Data supplied
————
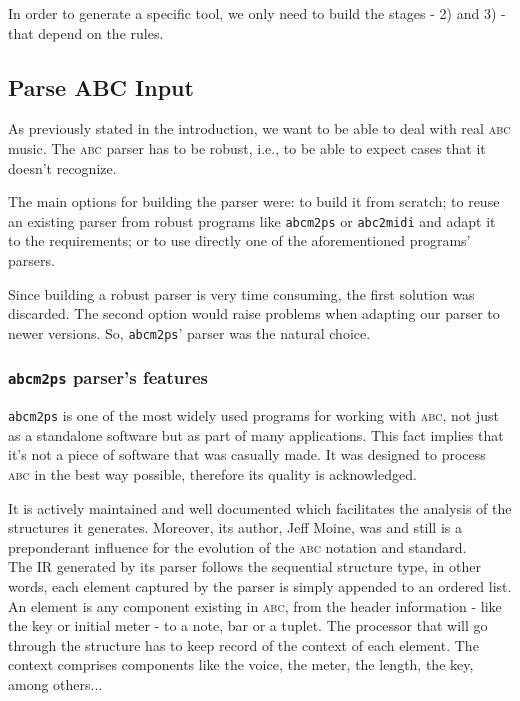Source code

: \documentclass[a4paper,UKenglish]{oasics}
\newcommand{\abc}{\textsc{abc}}
\newcommand{\abcdt}{\textsc{abc::dt}}
\newcommand{\abcmtops}{\texttt{abcm2ps}}
\newcommand{\abctomidi}{\texttt{abc2midi}}
\begin{document}
In order to generate a specific tool, we only need to build the stages - 2) and 3) - that depend on
the rules.


\subsection{Parse ABC Input} 

    As previously stated in the introduction, we want to be able to deal with real \abc{} music.
    The \abc{} parser has to be robust, i.e., to be able to expect cases that it doesn't recognize.


    The main options for building the parser were: to build it from scratch; to reuse an existing
    parser from robust programs like \abcmtops{} or \abctomidi{} and adapt it to the requirements;
    or to use directly one of the aforementioned programs' parsers.

    Since building a robust parser is very time consuming, the first solution was discarded. The
    second option would raise problems when adapting our parser to newer versions. So, \abcmtops'
    parser was the natural choice.

\subsubsection{\abcmtops{} parser's features} 

    \abcmtops{} is one of the most widely used programs for working with \abc, not just as a
    standalone software but as part of many applications. This fact implies that it's not a piece of
    software that was casually made. It was designed to process \abc{} in the best way possible,
    therefore its quality is acknowledged.

    It is actively maintained and well documented which facilitates the analysis of the structures
    it generates. Moreover, its author, Jeff Moine, was and still is a preponderant influence for
    the evolution of the \abc{} notation and standard.\\

    The IR generated by its parser follows the sequential structure type, in other words, each
    element captured by the parser is simply appended to an ordered list. An element is any
    component existing in \abc{}, from the header information - like the key or initial meter - to a
    note, bar or a tuplet. The processor that will go through the structure has to keep record of
    the context of each element. The context comprises components like the voice, the meter, the
    length, the key, among others...\\
\end{document}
————
Problem to work on
Copy each line of the preceding data that contains the string "meter".

Answer below
    component existing in \abc{}, from the header information - like the key or initial meter - to a
    the context of each element. The context comprises components like the voice, the meter, the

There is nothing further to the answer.